## TASK STATEMENT
Every line from the one holding "requirements. These certification" through the final line of the entries is to be reproduced exactly, and no other line.

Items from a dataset
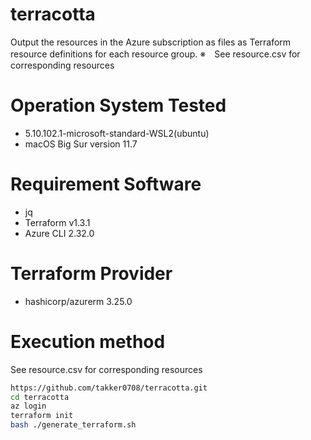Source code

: # terracotta
Output the resources in the Azure subscription as files as Terraform resource definitions for each resource group.
※　See resource.csv for corresponding resources

# Operation System Tested
- 5.10.102.1-microsoft-standard-WSL2(ubuntu)
- macOS Big Sur version 11.7

# Requirement Software
- jq 
- Terraform v1.3.1
- Azure CLI 2.32.0

# Terraform Provider 
- hashicorp/azurerm 3.25.0

# Execution method

See resource.csv for corresponding resources

``` bash
https://github.com/takker0708/terracotta.git
cd terracotta
az login
terraform init
bash ./generate_terraform.sh
```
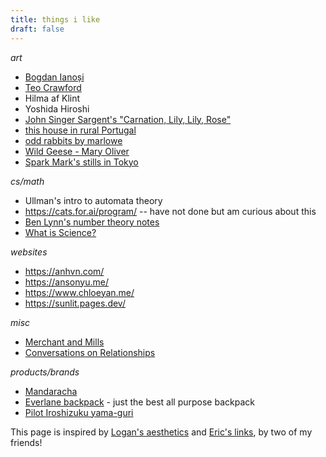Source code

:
 ```yaml
---
title: things i like
draft: false
---
```

 _art_
- [Bogdan Ianoși](https://www.instagram.com/lightistic?utm_source=ig_web_button_share_sheet&igsh=ZDNlZDc0MzIxNw==)
- [Teo Crawford](https://www.teocrawford.com/)
- Hilma af Klint
- Yoshida Hiroshi
- [John Singer Sargent's "Carnation, Lily, Lily, Rose"](https://www.tate.org.uk/art/artworks/sargent-carnation-lily-lily-rose-n01615)
- [this house in rural Portugal](https://www.houseandgarden.co.uk/gallery/rustic-retreat-unspoilt-portugal-caroline-irving)
- [odd rabbits by marlowe](https://oddrabbits.art/)
- [Wild Geese - Mary Oliver](http://www.phys.unm.edu/~tw/fas/yits/archive/oliver_wildgeese.html)
- [Spark Mark's stills in Tokyo](https://www.spark-mark.com/laboratory/stills-in-tokyo)

_cs/math_
- Ullman's intro to automata theory
- https://cats.for.ai/program/ -- have not done but am curious about this
- [Ben Lynn's number theory notes](https://crypto.stanford.edu/pbc/notes/numbertheory/)
- [What is Science?](http://www.feynman.com/science/what-is-science/)

*websites*
- https://anhvn.com/
- https://ansonyu.me/
- https://www.chloeyan.me/
- https://sunlit.pages.dev/

*misc*
- [Merchant and Mills](https://merchantandmills.com/uk/)
- [Conversations on Relationships](https://jzhao.xyz/posts/conversations-on-relationships)

*products/brands*
- [Mandaracha](https://www.mandaracha.com/)
- [Everlane backpack](https://www.everlane.com/products/mens-renew-backpack-no-label-kalamata) - just the best all purpose backpack
- [Pilot Iroshizuku yama-guri](https://cultpens.com/products/pilot-iroshizuku-ink?variant=43185080860915)

This page is inspired by [Logan's aesthetics](https://logangraves.com/aesthetics) and [Eric's links](https://www.ericyrhuang.com/links/), by two of my friends!
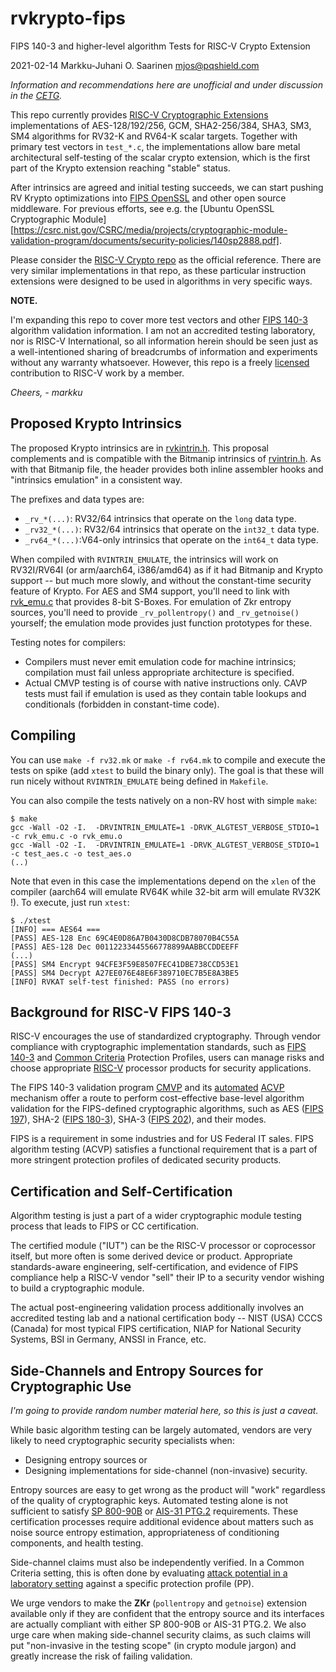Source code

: #	rvkrypto-fips

FIPS 140-3 and higher-level algorithm Tests for RISC-V Crypto Extension

2021-02-14	Markku-Juhani O. Saarinen <mjos@pqshield.com>

*Information and recommendations here are unofficial and under discussion in
the [CETG](https://wiki.riscv.org/display/TECH/Cryptographic+Extensions+TG).*

This repo currently provides 
[RISC-V Cryptographic Extensions](https://github.com/riscv/riscv-crypto)
implementations of AES-128/192/256, GCM, SHA2-256/384, SHA3, SM3, SM4 
algorithms for RV32-K and RV64-K scalar targets. Together with primary 
test vectors in `test_*.c`, the implementations allow bare metal 
architectural self-testing of the scalar crypto extension, which is the
first part of the Krypto extension reaching "stable" status.

After intrinsics are agreed and initial testing succeeds, we can start
pushing RV Krypto optimizations into 
[FIPS OpenSSL](https://www.openssl.org/docs/OpenSSL300Design.html)
and other open source middleware. For previous efforts, see e.g. the 
[Ubuntu OpenSSL Cryptographic Module][https://csrc.nist.gov/CSRC/media/projects/cryptographic-module-validation-program/documents/security-policies/140sp2888.pdf].

Please consider the 
[RISC-V Crypto repo](https://github.com/riscv/riscv-crypto) as the official
reference. There are very similar implementations in that repo, as these
particular instruction extensions were designed to be used in algorithms
in very specific ways.


**NOTE.** 

I'm expanding this repo to cover more test vectors and other
[FIPS 140-3](https://csrc.nist.gov/projects/fips-140-3-transition-effort)
algorithm validation information. I am not an accredited testing laboratory,
nor is RISC-V International, so all information herein should be seen just 
as a well-intentioned sharing of breadcrumbs of information and experiments
without any warranty whatsoever. However, this repo is a freely 
[licensed](LICENSE) contribution to RISC-V work by a member.

*Cheers, - markku*


##	Proposed Krypto Intrinsics

The proposed Krypto intrinsics are in [rvkintrin.h](rvkintrin.h).
This proposal complements and is compatible with the Bitmanip intrinsics of
[rvintrin.h](https://github.com/riscv/riscv-bitmanip/blob/master/cproofs/rvintrin.h).
As with that Bitmanip file, the header provides both inline assembler hooks 
and "intrinsics emulation" in a consistent way.

The prefixes and data types are:

* `_rv_*(...)`: RV32/64 intrinsics that operate on the `long` data type.
* `_rv32_*(...)`:  RV32/64 intrinsics that operate on the `int32_t` data type.
* `_rv64_*(...)`:V64-only intrinsics that operate on the `int64_t` data type.

When compiled with `RVINTRIN_EMULATE`, the intrinsics will work on 
RV32I/RV64I (or arm/aarch64, i386/amd64) as if it had Bitmanip and Krypto
support -- but much more slowly, and without the constant-time security 
feature of Krypto. For AES and SM4 support, you'll need to link with 
[rvk_emu.c](rvk_emu.c) that provides 8-bit S-Boxes. For emulation of 
Zkr entropy sources, you'll need to provide
`_rv_pollentropy()` and `_rv_getnoise()` yourself; the emulation mode 
provides just function prototypes for these.

Testing notes for compilers:

*	Compilers must never emit emulation code for machine intrinsics;
	compilation must fail unless appropriate architecture is specified.
*	Actual CMVP testing is of course with native instructions only.
	CAVP tests must fail if emulation is used as they contain table
	lookups and conditionals (forbidden in constant-time code).

##	Compiling

You can use `make -f rv32.mk` or `make -f rv64.mk` to compile and
execute the tests on spike (add `xtest` to build the binary only).
The goal is that these will run nicely without `RVINTRIN_EMULATE` 
being defined in `Makefile`.

You can also compile the tests natively on a non-RV host with simple `make`:
```
$ make
gcc -Wall -O2 -I.  -DRVINTRIN_EMULATE=1 -DRVK_ALGTEST_VERBOSE_STDIO=1 -c rvk_emu.c -o rvk_emu.o
gcc -Wall -O2 -I.  -DRVINTRIN_EMULATE=1 -DRVK_ALGTEST_VERBOSE_STDIO=1 -c test_aes.c -o test_aes.o
(..)
```
Note that even in this case the implementations depend on the `xlen` of the
compiler (aarch64 will emulate RV64K while 32-bit arm will emulate RV32K !). 
To execute, just run `xtest`:
```
$ ./xtest 
[INFO] === AES64 ===
[PASS] AES-128 Enc 69C4E0D86A7B0430D8CDB78070B4C55A
[PASS] AES-128 Dec 00112233445566778899AABBCCDDEEFF
(...)
[PASS] SM4 Encrypt 94CFE3F59E8507FEC41DBE738CCD53E1
[PASS] SM4 Decrypt A27EE076E48E6F389710EC7B5E8A3BE5
[INFO] RVKAT self-test finished: PASS (no errors)
```

##	Background for RISC-V FIPS 140-3

RISC-V encourages the use of standardized cryptography.
Through vendor compliance with cryptographic implementation standards,
such as 
[FIPS 140-3](https://csrc.nist.gov/projects/fips-140-3-transition-effort)
and [Common Criteria](https://www.commoncriteriaportal.org/) Protection
Profiles, users can manage risks and choose appropriate 
[RISC-V](https://riscv.org/) processor products for security applications.

The FIPS 140-3 validation program
[CMVP](https://csrc.nist.gov/projects/cryptographic-module-validation-program)
and its 
[automated](https://csrc.nist.gov/Projects/Automated-Cryptographic-Validation-Testing)
[ACVP](https://github.com/usnistgov/ACVP) 
mechanism offer a route to perform cost-effective base-level algorithm
validation for the FIPS-defined cryptographic algorithms, such as
AES ([FIPS 197](https://doi.org/10.6028/NIST.FIPS.197)),
SHA-2 ([FIPS 180-3](https://doi.org/10.6028/NIST.FIPS.180-4)), 
SHA-3 ([FIPS 202](https://doi.org/10.6028/NIST.FIPS.202)),
and their modes. 

FIPS is a requirement in some industries and for US Federal IT sales.
FIPS algorithm testing (ACVP) satisfies a functional requirement that is a
part of more stringent protection profiles of dedicated security products.


##	Certification and Self-Certification

Algorithm testing is just a part of a wider cryptographic module
testing process that leads to FIPS or CC certification. 

The certified module ("IUT") can be the RISC-V processor or coprocessor
itself, but more often is some derived device or product. Appropriate
standards-aware engineering, self-certification, and evidence of FIPS
compliance help a RISC-V vendor "sell" their IP to a security vendor
wishing to build a cryptographic module. 

The actual post-engineering validation process additionally involves
an accredited testing lab and a national certification body -- 
NIST (USA) CCCS (Canada) for most typical FIPS certification,
NIAP for National Security Systems, BSI in Germany, ANSSI in France, etc.


##	Side-Channels and Entropy Sources for Cryptographic Use

*I'm going to provide random number material here, so this is just a caveat.*

While basic algorithm testing can be largely automated, vendors
are very likely to need cryptographic security specialists when:
* Designing entropy sources or 
* Designing implementations for side-channel (non-invasive) security.

Entropy sources are easy to get wrong as the product will 
"work" regardless of the quality of cryptographic keys. 
Automated testing alone is not sufficient to satisfy 
[SP 800-90B](https://doi.org/10.6028/NIST.SP.800-90B) or
[AIS-31 PTG.2](https://www.bsi.bund.de/SharedDocs/Downloads/DE/BSI/Zertifizierung/Interpretationen/AIS_31_Functionality_classes_for_random_number_generators_e.pdf)
requirements. These certification processes require additional
evidence about matters such as noise source entropy estimation, 
appropriateness of conditioning components, and health testing.

Side-channel claims must also be independently verified.
In a Common Criteria setting, this is often done by evaluating
[attack potential in a laboratory setting](https://www.sogis.eu/documents/cc/domains/sc/JIL-Application-of-Attack-Potential-to-Smartcards-v3-1.pdf)
against a specific protection profile (PP).

We urge vendors to make the **ZKr** (`pollentropy` and `getnoise`)
extension available only if they are confident that the entropy source
and its interfaces are actually compliant with either SP 800-90B or 
AIS-31 PTG.2. We also urge care when making side-channel security claims,
as such claims will put "non-invasive in the testing scope" (in crypto
module jargon) and greatly increase the risk of failing validation.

## FINISHED EXERCISE
requirements. These certification processes require additional
evidence about matters such as noise source entropy estimation, 
appropriateness of conditioning components, and health testing.

Side-channel claims must also be independently verified.
In a Common Criteria setting, this is often done by evaluating
[attack potential in a laboratory setting](https://www.sogis.eu/documents/cc/domains/sc/JIL-Application-of-Attack-Potential-to-Smartcards-v3-1.pdf)
against a specific protection profile (PP).

We urge vendors to make the **ZKr** (`pollentropy` and `getnoise`)
extension available only if they are confident that the entropy source
and its interfaces are actually compliant with either SP 800-90B or 
AIS-31 PTG.2. We also urge care when making side-channel security claims,
as such claims will put "non-invasive in the testing scope" (in crypto
module jargon) and greatly increase the risk of failing validation.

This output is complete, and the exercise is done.